Il est recommandé à partir de 13 ans, et un adulte, avec sa vision d'un autre âge, pourrait trouver que certaines scènes sont trop difficiles. Peut-être qu'en effet, un peu d'accompagnement serait le bienvenu pour certains ados. Car le début est âpre, austère et très violent. La plume est aiguisée et efficace. La gestion de la population mondiale depuis que l'immortalité est offerte à tous sous condition de signer la déclaration du titre implique que faire un enfant est puni par la loi. Seul le Royaume-Uni ne les tue pas d'office et préfère leur trouver une utilité. Dans les écoles pour Surplus, il n'y a pas de répit, pas de compassion, pas de bienveillance. Il n'y a qu'une chose à garder à l'esprit : les Surplus ne sont rien, ils ont volé leur droit à exister et devront le payer toute leur vie. Pour cela, ils subissent un conditionnement à la dure pour connaître leur place et leur seul espace de liberté consiste à se montrer violents et humiliants vis-à-vis du camarade désigné bouc émissaire du jour.

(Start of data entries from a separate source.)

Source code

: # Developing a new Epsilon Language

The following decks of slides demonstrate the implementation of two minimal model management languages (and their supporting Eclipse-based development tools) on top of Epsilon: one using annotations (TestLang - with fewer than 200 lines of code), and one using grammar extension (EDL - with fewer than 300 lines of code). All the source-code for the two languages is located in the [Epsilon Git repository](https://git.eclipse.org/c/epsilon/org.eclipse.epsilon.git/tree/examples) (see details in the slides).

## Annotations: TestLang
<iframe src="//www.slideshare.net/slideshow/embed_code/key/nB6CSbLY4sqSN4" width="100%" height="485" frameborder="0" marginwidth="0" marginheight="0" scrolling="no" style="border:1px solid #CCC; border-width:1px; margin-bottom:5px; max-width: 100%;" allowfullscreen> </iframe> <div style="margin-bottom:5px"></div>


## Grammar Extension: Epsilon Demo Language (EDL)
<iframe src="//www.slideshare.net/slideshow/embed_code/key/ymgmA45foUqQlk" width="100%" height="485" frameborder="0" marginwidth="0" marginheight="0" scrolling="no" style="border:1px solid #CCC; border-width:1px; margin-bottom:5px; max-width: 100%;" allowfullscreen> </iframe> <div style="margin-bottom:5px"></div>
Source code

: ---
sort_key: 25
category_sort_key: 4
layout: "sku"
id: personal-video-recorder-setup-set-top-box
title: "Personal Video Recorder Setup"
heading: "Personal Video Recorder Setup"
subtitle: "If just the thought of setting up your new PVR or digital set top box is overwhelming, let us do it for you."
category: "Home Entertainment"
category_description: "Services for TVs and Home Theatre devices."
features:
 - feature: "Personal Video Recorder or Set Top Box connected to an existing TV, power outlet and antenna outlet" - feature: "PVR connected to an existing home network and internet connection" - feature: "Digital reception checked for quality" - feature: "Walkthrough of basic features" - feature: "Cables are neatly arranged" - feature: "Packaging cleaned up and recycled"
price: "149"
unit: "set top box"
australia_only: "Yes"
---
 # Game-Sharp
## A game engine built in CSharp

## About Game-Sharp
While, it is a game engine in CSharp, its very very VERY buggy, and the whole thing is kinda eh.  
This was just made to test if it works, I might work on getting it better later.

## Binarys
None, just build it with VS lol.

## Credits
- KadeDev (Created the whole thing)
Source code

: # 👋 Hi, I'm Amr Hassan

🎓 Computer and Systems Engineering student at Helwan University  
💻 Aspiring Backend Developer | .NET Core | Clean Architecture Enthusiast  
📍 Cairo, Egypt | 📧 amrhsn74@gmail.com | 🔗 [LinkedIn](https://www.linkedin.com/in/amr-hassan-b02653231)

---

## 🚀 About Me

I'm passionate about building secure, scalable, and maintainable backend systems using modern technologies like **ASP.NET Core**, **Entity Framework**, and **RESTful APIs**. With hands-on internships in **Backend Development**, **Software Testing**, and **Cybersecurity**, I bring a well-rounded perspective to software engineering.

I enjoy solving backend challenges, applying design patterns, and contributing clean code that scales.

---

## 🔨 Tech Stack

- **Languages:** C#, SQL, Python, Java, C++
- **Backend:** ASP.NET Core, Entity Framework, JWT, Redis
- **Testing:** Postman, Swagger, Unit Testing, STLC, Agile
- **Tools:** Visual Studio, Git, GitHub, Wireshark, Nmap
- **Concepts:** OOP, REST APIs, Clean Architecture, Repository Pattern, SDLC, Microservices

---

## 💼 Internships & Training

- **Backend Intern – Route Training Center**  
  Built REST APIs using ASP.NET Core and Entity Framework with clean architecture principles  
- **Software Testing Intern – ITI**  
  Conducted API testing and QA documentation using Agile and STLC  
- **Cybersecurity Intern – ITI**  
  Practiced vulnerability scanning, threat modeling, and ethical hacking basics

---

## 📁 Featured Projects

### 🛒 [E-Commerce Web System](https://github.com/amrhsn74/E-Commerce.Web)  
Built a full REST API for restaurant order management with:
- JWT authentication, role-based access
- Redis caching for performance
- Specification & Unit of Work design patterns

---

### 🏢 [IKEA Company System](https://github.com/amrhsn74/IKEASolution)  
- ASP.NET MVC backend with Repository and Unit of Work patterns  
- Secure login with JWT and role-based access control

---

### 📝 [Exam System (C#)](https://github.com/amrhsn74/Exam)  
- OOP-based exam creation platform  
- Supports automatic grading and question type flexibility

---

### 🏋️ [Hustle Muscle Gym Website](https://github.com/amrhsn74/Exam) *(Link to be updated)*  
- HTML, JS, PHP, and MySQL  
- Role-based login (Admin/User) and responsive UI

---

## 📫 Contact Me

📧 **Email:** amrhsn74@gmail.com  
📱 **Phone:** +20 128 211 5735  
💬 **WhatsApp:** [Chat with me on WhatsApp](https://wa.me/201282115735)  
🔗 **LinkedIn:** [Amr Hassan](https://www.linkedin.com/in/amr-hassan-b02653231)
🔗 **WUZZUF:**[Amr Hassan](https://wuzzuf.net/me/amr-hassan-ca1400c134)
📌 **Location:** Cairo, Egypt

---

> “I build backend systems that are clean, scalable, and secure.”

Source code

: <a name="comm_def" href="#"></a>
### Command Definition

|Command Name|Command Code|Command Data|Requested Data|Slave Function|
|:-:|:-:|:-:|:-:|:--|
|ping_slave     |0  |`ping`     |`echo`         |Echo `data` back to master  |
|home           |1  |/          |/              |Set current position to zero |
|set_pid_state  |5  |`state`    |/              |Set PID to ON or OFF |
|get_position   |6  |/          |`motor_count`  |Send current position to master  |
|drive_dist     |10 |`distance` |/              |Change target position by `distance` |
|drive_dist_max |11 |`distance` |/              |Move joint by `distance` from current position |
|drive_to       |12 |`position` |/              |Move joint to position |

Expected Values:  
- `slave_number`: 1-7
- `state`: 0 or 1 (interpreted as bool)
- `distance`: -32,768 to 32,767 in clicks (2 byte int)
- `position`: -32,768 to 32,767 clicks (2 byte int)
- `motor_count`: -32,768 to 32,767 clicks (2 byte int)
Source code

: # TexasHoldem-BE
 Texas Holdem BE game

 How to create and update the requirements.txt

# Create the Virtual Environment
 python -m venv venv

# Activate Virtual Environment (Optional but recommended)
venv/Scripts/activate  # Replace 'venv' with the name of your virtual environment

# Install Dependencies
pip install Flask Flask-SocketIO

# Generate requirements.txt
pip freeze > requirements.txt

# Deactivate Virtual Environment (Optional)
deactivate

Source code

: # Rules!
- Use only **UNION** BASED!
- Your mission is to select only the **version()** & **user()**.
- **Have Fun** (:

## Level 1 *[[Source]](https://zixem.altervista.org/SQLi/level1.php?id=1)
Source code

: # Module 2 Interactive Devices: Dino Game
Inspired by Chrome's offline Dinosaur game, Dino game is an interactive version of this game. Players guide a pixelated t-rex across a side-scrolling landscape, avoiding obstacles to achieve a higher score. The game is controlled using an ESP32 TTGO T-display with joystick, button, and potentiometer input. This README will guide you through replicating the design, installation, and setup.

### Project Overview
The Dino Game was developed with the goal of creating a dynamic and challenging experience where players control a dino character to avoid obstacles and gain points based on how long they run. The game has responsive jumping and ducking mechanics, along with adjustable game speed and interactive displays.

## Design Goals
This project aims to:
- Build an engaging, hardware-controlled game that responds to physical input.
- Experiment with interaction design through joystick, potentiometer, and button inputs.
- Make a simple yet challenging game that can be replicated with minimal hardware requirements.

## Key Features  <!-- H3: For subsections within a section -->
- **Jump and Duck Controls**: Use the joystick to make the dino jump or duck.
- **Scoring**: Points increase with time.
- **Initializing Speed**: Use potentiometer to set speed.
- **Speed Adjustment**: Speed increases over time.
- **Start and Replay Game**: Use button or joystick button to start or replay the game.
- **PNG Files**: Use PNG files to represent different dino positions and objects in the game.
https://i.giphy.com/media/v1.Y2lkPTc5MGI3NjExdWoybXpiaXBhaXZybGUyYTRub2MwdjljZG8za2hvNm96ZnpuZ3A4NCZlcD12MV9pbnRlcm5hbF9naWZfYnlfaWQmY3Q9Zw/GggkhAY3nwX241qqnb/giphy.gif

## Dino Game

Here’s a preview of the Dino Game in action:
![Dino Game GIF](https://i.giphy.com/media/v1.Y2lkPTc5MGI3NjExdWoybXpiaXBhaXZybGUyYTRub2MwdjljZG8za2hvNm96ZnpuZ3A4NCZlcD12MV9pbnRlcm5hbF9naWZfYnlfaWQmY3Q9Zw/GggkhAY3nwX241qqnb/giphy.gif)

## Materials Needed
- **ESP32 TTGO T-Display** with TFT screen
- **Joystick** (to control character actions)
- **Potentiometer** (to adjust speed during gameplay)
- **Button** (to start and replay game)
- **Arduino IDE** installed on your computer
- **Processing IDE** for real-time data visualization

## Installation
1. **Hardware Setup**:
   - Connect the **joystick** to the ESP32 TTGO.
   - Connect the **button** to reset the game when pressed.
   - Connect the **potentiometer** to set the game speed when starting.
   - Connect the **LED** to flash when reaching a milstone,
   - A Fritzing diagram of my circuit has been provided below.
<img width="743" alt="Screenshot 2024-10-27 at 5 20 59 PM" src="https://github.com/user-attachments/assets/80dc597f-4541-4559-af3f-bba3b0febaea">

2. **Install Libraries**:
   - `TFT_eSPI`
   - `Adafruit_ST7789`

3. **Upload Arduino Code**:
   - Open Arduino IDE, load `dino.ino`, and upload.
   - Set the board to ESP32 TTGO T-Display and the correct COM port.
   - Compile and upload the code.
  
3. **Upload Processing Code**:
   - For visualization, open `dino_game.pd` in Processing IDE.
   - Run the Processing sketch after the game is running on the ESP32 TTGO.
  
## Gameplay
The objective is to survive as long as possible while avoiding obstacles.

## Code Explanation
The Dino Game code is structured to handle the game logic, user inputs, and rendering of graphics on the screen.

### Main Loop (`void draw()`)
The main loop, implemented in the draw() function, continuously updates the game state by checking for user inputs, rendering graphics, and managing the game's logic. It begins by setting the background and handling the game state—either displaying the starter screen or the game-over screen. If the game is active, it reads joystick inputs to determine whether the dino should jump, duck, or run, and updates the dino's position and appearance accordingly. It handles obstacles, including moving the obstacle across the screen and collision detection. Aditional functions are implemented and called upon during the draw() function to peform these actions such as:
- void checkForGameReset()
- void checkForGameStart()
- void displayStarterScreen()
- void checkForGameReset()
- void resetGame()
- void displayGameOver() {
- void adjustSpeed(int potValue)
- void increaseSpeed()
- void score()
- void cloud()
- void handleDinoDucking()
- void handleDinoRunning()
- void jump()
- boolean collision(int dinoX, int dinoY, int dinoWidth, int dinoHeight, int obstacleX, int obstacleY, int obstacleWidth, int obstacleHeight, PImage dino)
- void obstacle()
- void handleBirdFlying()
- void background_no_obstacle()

Ce début, il colle aux doigts, il est sans concessions. Anna, l'héroïne, se retrouve à devoir gérer un sentiment de liberté grandissant dans un monde qui la sacrifiera pour l'exemple plutôt que de la lui donner. On a beau savoir qu'elle s'en sortira puisque l'on est dans une dystopie somme toute assez classique, il faut malgré tout subir tout ce qu'elle subit, voir ce qu'elle voit, sentir son abnégation qui lui a été inculquée à coups de ceinture et de gifles. Et comme si l'ambiance n'était pas déjà assez oppressante, il faut aussi prévenir qu'une des scènes clés du livre n'est pas recommandée aux lecteurs claustrophobes. Même pour les plus braves, ce fut une épreuve.

Pour prendre un peu de hauteur sur le récit, il est difficile de ne pas repenser à deux œuvres pourtant postérieures. Tout d'abord, The Promised Neverland, manga de Kaiu Shirai et Posuka Demizu, pour le côté enfermement et discipline dans une école, la bonne humeur en moins. Et ensuite, Underground Railroad de Colson Whitehead, puisqu'il est fait mention d'un réseau souterrain qui aide les Surplus et les parents fautifs. Ce n'était sans doute pas voulu par l'autrice, mais ce rapprochement n'est pas inintéressant puisqu'il permet de faire un parallèle avec le fonctionnement du racisme institutionnalisé des USA envers les Noirs, notamment avant la guerre de Sécession. Si vous remplacez la façon dont sont traités Anna et ses pairs par le sort réservé à Cora et les Noirs rencontrés dans le livre de Whitehead, c'est assez saisissant. De là à dire que ce livre pourrait servir de pont empathique entre deux mondes, il n'y a qu'un petit pas.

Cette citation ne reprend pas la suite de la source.